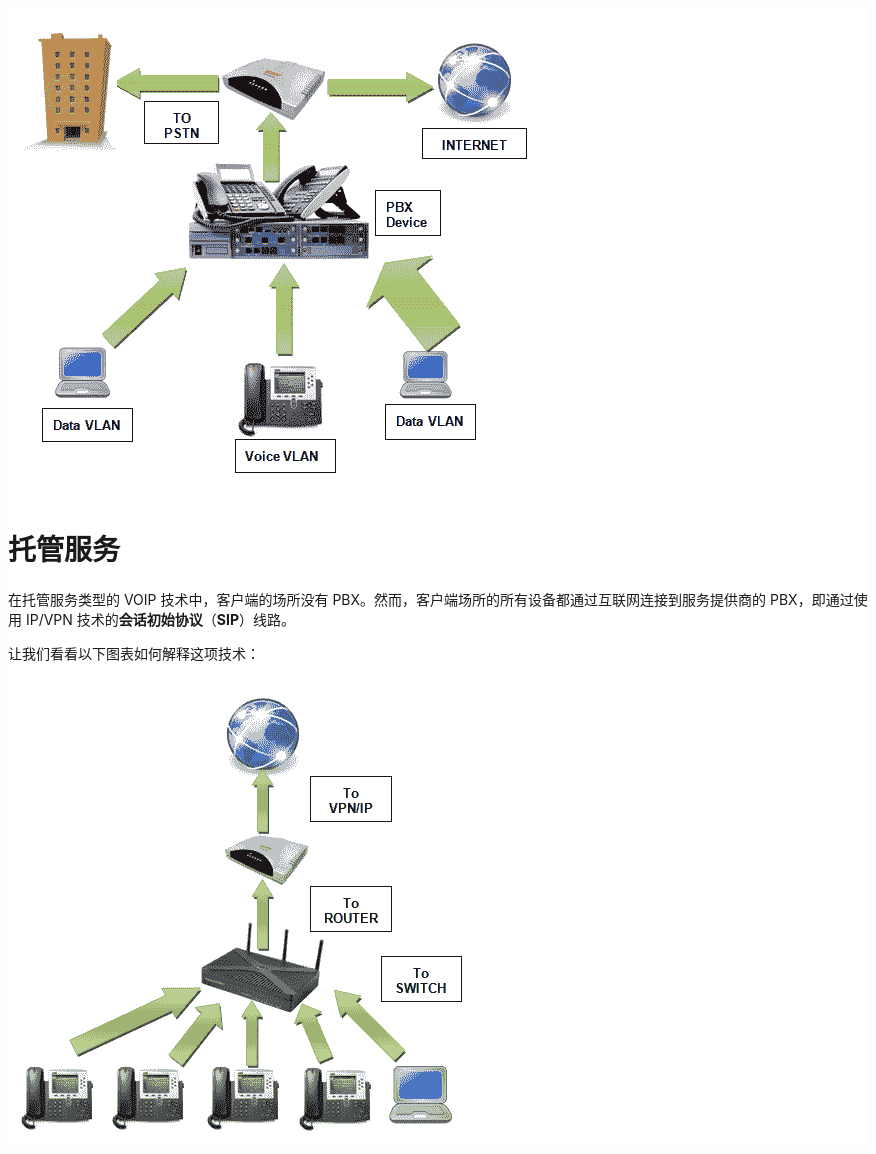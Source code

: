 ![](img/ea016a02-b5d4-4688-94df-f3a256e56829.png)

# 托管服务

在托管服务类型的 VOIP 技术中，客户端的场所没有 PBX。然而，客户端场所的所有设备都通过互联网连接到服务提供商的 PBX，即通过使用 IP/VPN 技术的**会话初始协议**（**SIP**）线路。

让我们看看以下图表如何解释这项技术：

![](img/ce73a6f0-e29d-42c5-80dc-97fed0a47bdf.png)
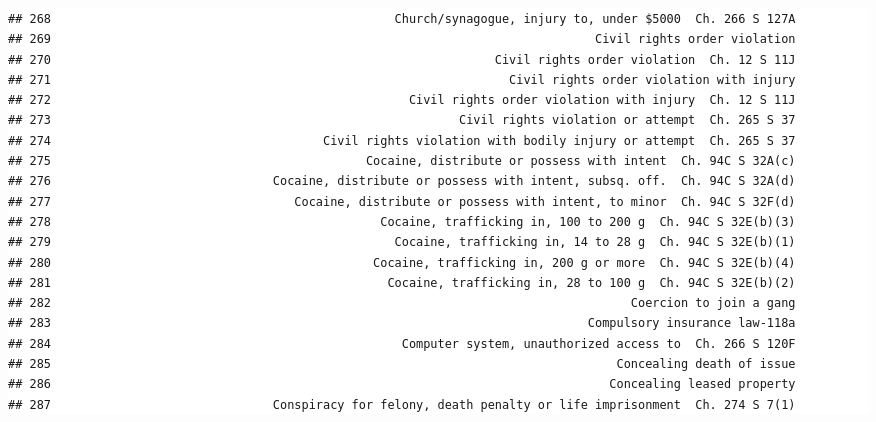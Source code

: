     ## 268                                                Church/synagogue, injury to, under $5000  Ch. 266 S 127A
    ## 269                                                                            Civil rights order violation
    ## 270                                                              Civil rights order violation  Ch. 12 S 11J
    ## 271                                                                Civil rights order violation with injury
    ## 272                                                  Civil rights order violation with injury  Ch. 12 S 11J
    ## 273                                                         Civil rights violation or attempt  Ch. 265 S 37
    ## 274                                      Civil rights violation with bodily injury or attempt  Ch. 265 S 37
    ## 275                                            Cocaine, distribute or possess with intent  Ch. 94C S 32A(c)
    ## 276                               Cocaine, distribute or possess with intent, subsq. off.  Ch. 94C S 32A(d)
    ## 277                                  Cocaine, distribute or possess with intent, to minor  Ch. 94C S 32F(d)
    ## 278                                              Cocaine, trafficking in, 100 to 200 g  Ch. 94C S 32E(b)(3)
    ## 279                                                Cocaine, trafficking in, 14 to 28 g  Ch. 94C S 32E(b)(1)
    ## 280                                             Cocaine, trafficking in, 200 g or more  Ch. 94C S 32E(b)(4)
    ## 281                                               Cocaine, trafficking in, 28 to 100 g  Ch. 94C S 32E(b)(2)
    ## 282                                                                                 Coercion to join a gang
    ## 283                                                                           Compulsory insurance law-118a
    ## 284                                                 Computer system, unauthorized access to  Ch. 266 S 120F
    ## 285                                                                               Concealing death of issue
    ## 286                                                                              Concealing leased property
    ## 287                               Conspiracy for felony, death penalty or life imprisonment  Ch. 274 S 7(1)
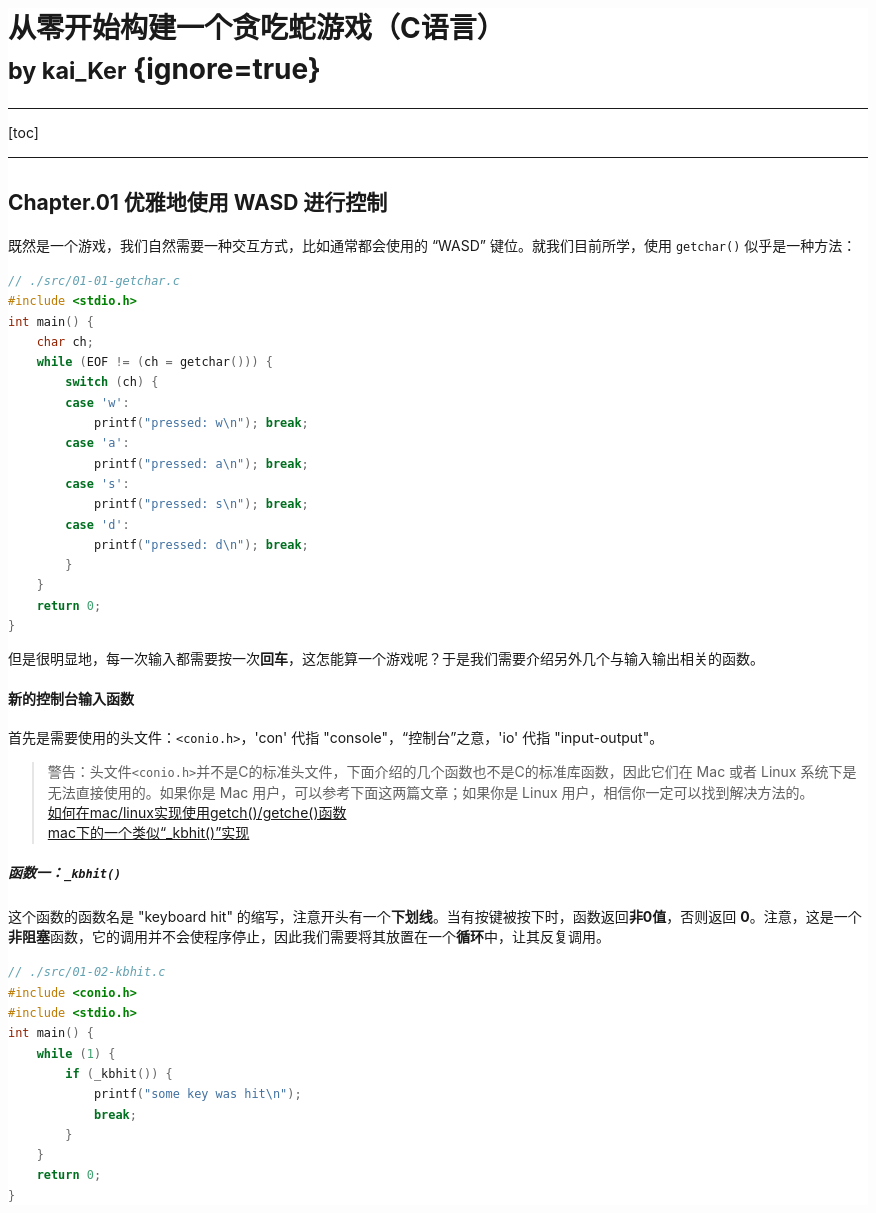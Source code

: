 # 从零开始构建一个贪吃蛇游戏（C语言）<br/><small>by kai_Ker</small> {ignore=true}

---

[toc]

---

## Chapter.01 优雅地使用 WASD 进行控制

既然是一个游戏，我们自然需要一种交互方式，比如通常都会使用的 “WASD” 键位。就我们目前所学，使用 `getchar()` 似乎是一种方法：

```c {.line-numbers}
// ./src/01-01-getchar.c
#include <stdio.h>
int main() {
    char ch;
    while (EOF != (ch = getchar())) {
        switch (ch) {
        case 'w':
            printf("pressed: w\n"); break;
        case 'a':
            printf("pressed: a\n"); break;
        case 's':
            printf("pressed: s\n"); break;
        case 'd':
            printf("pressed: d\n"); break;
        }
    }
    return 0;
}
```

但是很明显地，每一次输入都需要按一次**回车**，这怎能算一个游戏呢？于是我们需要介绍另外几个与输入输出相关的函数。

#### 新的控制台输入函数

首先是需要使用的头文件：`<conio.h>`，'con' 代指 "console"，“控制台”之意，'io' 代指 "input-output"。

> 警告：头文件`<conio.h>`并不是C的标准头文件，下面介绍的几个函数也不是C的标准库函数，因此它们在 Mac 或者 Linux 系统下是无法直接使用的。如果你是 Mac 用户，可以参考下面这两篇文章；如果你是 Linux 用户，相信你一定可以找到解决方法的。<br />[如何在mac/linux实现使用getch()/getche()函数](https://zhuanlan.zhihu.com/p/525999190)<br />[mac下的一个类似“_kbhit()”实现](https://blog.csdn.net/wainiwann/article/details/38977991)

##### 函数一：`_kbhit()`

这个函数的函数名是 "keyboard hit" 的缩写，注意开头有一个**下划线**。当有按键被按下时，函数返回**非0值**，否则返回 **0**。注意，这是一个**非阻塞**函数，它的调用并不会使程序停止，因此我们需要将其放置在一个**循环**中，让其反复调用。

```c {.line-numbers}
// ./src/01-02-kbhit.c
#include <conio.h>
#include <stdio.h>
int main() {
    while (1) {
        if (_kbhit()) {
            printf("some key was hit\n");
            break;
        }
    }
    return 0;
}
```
---
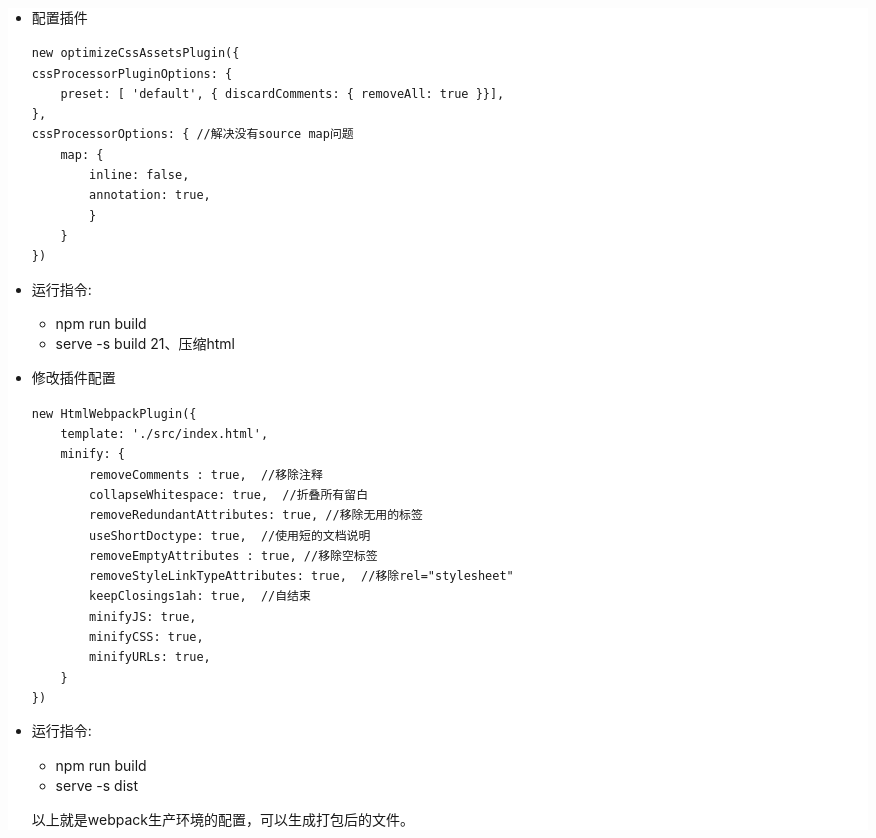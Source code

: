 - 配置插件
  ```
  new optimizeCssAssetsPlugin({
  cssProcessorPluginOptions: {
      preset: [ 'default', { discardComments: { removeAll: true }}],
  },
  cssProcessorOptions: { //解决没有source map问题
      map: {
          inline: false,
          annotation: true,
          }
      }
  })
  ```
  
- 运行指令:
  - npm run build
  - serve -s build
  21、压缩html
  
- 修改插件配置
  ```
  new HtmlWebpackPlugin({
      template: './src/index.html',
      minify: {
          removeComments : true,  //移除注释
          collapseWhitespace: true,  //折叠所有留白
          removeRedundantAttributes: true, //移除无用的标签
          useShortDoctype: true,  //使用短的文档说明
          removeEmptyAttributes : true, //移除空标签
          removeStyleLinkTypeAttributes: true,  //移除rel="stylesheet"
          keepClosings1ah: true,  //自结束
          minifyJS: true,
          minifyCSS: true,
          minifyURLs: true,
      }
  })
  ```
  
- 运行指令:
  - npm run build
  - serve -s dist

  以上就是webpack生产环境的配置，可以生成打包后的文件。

__Directions for this task__. Copy out each line of the entries above that holds "conio".

__Answer box__.
首先是需要使用的头文件：`<conio.h>`，'con' 代指 "console"，“控制台”之意，'io' 代指 "input-output"。
> 警告：头文件`<conio.h>`并不是C的标准头文件，下面介绍的几个函数也不是C的标准库函数，因此它们在 Mac 或者 Linux 系统下是无法直接使用的。如果你是 Mac 用户，可以参考下面这两篇文章；如果你是 Linux 用户，相信你一定可以找到解决方法的。<br />[如何在mac/linux实现使用getch()/getche()函数](https://zhuanlan.zhihu.com/p/525999190)<br />[mac下的一个类似“_kbhit()”实现](https://blog.csdn.net/wainiwann/article/details/38977991)
#include <conio.h>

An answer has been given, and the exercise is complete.